The capture of Georgia’s two Senate seats will grant Democrats control of both chambers of the 117th Congress, albeit with the thinnest of majorities. This blue ripple raises the odds of even more fiscal support in 2021. And unlike the aftermath of the Great Financial Crisis, there may be few calls for immediate austerity or recriminations. This is not a case of bailing out the perpetrators of a crisis. Ultimately, the bill will come due for such deficit spending but in the context of the next few years, it would be pro-growth.
The vaccine rollout should allow for the progressive reopening of those sectors still in lockdown. That transition will increase employment and improve consumer and business confidence, boosting overall demand. Indeed, consumer spending could act like a coiled spring, given the opportunity.
Fed Vice Chairman Richard Clarida, in a speech, noted that “…this was the only downturn in my career in which disposable income actually went up in a deep recession, and a lot of that has been saved.” He attributed this phenomenon to effective fiscal policy. So while total personal income has risen above pre-pandemic levels, spending has dropped. Not surprisingly, the spending cutbacks relate primarily to services, the side of the economy most impacted by the shutdowns.
These numbers mask divergences between the fortunes of some higher-paid white-collar workers (who could telecommute, whose businesses remained open) and lower-paid blue-collar and service workers (whose hours were cut, or jobs eliminated). But in the aggregate, significant pent-up demand should be unleashed as the economy reopens.
The COVID shock of 2020-21 can be viewed as akin to a large-scale natural disaster, an external shock to an otherwise healthy economy. And a swift economic restart has occurred thanks to sizable policy support. With the Fed likely to keep interest rates low for two to three years, we should be in the early innings of a new business cycle. Assuming continued momentum on the virus front, the year should be one of economic healing.
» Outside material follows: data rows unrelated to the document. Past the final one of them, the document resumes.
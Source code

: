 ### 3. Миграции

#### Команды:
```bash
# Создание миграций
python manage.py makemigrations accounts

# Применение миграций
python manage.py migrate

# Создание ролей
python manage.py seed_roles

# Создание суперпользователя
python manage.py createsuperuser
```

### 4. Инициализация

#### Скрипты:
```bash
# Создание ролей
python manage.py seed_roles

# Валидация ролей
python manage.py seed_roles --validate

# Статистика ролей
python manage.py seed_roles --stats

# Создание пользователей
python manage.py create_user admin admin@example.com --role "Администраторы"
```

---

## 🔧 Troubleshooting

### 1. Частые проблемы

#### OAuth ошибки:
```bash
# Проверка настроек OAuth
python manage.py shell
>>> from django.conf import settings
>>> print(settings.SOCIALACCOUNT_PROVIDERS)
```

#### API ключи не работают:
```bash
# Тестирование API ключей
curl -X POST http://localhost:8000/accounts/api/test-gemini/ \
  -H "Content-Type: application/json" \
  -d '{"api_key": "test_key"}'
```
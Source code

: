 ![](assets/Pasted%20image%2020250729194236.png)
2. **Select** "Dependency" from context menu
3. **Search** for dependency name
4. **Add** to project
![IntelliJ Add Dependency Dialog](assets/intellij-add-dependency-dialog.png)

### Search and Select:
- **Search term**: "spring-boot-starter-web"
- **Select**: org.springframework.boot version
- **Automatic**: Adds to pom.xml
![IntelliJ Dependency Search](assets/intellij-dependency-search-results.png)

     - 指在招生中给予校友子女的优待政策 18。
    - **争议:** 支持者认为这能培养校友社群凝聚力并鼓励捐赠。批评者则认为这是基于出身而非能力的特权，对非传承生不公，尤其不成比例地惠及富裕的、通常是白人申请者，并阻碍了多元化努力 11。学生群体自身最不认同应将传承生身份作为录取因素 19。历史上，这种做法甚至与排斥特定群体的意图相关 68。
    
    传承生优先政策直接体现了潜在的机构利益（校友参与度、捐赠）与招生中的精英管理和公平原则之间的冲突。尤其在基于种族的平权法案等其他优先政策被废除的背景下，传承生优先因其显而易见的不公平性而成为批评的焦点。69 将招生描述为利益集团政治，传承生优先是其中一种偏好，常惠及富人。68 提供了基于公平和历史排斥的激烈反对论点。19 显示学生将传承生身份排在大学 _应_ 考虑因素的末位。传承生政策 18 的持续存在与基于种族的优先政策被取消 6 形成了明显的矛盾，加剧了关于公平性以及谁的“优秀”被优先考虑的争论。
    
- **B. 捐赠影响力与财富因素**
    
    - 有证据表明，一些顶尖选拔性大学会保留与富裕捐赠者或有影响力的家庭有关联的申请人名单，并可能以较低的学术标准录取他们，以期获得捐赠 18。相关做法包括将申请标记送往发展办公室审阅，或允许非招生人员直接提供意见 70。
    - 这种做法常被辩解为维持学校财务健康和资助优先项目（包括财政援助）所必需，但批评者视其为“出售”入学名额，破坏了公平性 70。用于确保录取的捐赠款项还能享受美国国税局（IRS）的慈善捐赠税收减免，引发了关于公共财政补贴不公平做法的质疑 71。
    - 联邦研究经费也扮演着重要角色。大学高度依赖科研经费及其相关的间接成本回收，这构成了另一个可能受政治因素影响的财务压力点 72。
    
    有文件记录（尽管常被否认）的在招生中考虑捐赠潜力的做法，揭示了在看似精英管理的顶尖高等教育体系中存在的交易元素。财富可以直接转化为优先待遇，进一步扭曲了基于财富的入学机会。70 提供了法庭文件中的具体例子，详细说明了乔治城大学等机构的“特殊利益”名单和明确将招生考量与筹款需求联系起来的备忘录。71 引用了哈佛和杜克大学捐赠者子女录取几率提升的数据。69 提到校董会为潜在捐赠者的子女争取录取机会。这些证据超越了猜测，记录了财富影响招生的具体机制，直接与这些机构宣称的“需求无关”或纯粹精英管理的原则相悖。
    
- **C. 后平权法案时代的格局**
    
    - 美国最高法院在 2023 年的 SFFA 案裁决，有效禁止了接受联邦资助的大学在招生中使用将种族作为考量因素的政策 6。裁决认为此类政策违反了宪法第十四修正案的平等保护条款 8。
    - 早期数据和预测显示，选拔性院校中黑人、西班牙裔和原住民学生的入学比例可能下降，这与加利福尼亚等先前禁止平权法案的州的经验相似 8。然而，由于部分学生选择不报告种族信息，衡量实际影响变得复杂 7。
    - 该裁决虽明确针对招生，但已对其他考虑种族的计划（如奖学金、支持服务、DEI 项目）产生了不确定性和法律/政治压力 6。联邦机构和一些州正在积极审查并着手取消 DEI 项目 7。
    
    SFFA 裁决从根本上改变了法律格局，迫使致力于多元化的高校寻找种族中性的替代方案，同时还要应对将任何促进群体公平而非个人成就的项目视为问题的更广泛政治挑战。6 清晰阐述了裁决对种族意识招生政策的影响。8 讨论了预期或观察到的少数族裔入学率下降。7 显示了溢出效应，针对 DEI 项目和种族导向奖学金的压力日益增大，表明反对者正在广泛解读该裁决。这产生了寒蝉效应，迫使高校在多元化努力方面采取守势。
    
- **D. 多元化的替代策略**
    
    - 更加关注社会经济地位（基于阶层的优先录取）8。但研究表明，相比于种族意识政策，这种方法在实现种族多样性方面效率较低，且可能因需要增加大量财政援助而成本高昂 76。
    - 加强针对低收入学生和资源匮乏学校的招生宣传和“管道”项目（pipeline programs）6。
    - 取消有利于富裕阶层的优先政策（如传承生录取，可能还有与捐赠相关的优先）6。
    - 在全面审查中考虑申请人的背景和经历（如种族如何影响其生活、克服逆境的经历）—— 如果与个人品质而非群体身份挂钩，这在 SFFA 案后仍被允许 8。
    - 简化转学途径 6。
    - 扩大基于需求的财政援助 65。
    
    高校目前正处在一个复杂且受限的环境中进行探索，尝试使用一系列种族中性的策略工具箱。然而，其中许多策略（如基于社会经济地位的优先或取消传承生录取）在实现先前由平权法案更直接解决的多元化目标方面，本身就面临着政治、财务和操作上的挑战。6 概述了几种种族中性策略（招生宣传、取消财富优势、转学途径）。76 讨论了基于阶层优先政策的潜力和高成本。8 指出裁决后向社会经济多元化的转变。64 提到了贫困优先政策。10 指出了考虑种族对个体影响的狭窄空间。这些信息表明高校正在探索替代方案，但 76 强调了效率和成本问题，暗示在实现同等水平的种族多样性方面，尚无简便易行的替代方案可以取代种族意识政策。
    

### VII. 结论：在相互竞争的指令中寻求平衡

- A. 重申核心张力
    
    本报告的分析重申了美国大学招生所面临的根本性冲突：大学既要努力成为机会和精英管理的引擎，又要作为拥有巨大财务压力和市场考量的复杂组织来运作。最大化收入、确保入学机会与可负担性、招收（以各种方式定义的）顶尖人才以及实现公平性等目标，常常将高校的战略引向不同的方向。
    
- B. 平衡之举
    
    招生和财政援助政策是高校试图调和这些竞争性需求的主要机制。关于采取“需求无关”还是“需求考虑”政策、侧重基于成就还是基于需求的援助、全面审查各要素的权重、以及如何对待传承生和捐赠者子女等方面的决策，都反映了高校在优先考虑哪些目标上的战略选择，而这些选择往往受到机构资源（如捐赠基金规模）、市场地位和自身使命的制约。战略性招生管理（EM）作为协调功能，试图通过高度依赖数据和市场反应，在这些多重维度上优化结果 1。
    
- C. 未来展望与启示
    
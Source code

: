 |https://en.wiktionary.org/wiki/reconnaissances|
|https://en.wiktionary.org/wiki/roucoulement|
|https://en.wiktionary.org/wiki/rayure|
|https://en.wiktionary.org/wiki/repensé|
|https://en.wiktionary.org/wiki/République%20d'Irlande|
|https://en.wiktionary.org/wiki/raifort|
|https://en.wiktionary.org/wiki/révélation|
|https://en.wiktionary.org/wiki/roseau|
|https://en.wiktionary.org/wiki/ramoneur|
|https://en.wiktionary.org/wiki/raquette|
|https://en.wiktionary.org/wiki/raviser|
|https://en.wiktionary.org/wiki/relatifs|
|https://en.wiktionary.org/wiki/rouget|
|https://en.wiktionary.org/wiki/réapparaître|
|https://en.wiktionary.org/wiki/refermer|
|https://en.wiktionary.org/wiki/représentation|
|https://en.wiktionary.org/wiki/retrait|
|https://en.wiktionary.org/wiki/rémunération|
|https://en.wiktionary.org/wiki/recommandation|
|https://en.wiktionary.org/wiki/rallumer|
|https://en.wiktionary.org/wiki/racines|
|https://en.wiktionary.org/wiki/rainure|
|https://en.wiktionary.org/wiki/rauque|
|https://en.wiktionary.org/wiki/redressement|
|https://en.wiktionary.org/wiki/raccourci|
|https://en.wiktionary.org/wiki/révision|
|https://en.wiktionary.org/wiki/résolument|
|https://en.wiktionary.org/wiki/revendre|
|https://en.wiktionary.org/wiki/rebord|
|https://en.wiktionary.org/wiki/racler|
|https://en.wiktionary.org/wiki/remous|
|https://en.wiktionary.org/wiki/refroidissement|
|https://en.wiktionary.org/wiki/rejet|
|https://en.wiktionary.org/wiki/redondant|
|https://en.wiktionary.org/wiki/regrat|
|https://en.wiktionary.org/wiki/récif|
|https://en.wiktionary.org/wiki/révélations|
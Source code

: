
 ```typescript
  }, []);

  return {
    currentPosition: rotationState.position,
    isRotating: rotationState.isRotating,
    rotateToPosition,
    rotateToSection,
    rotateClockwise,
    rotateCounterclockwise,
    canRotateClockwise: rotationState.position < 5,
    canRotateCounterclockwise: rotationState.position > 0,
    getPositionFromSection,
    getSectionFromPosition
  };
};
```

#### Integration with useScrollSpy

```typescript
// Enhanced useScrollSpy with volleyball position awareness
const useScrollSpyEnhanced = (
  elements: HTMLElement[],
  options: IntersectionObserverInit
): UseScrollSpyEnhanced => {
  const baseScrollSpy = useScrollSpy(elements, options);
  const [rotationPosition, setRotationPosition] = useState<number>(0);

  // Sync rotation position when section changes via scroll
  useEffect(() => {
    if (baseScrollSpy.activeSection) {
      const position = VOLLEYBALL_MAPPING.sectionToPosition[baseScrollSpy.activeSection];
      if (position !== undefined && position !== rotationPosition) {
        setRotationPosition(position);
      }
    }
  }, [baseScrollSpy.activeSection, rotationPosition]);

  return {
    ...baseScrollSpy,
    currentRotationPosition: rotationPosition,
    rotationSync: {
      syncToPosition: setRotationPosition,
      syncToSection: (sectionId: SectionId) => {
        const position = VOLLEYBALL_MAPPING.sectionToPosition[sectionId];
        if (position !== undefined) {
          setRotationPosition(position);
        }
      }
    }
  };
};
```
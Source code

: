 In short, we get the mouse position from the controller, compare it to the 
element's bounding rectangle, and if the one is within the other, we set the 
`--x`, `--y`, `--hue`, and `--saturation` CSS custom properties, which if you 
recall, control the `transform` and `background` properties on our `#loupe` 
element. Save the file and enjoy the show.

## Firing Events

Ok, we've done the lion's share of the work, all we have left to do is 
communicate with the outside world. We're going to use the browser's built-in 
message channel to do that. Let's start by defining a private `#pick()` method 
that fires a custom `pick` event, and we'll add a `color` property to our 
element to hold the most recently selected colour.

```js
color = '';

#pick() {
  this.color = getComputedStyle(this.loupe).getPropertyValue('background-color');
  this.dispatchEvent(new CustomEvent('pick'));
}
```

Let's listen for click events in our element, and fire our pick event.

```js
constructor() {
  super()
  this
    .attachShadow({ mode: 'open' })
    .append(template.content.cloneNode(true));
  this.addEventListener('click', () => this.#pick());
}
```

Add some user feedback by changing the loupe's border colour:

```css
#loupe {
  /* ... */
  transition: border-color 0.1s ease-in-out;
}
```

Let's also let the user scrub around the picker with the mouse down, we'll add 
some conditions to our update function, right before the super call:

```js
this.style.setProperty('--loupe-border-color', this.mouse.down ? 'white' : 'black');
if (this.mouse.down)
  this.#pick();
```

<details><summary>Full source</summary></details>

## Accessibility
A rapid economic recovery would bring an accelerated earnings recovery. Following the three previous recessions, it took 3-5 years for S&P 500 earnings to return to their prior peaks. This time, it could happen within 1-2 years. Earnings estimates have been rising in recent months.
However, at current valuations, the stock market already reflects much of this good news. Some segments are absolutely frothy. And for the moment, investors also appear to be shrugging off the possibility of higher corporate tax rates. So while the macro environment for stocks seems favorable, they could certainly take a breather.